**TRY IT**. Your answer should be one number: how many lines of the data include the string "Once"?

*** DATA EXTRACTS ***

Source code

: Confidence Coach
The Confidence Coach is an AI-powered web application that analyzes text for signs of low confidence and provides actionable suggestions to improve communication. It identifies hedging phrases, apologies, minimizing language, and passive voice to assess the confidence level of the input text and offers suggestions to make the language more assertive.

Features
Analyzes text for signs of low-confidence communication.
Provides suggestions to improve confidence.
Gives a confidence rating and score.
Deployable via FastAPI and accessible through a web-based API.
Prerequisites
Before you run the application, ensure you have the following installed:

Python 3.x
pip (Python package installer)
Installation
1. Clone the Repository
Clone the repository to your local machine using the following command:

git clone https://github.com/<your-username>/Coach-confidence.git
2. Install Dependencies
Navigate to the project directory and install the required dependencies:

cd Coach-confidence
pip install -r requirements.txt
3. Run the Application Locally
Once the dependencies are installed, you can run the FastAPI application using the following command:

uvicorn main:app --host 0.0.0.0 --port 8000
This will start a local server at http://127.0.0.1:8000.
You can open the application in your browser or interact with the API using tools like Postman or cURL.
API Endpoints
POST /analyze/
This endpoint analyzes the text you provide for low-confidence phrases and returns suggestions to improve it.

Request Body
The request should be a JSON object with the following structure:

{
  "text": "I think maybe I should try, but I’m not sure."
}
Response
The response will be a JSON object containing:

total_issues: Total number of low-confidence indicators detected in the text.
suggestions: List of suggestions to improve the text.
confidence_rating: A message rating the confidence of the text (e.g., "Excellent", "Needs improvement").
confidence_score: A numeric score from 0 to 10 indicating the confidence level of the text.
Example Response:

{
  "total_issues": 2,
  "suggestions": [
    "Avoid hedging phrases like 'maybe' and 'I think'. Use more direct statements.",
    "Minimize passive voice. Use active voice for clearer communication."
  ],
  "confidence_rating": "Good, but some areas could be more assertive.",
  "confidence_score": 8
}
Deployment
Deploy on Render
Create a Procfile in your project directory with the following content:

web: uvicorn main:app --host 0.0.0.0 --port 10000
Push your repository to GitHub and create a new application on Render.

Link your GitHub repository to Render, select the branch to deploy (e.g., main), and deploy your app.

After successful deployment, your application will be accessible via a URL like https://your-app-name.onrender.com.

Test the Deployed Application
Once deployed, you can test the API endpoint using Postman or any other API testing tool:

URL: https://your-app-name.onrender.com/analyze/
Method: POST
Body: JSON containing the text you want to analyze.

*** End of DATA EXTRACTS ***

**WRITTEN REPLY**. 2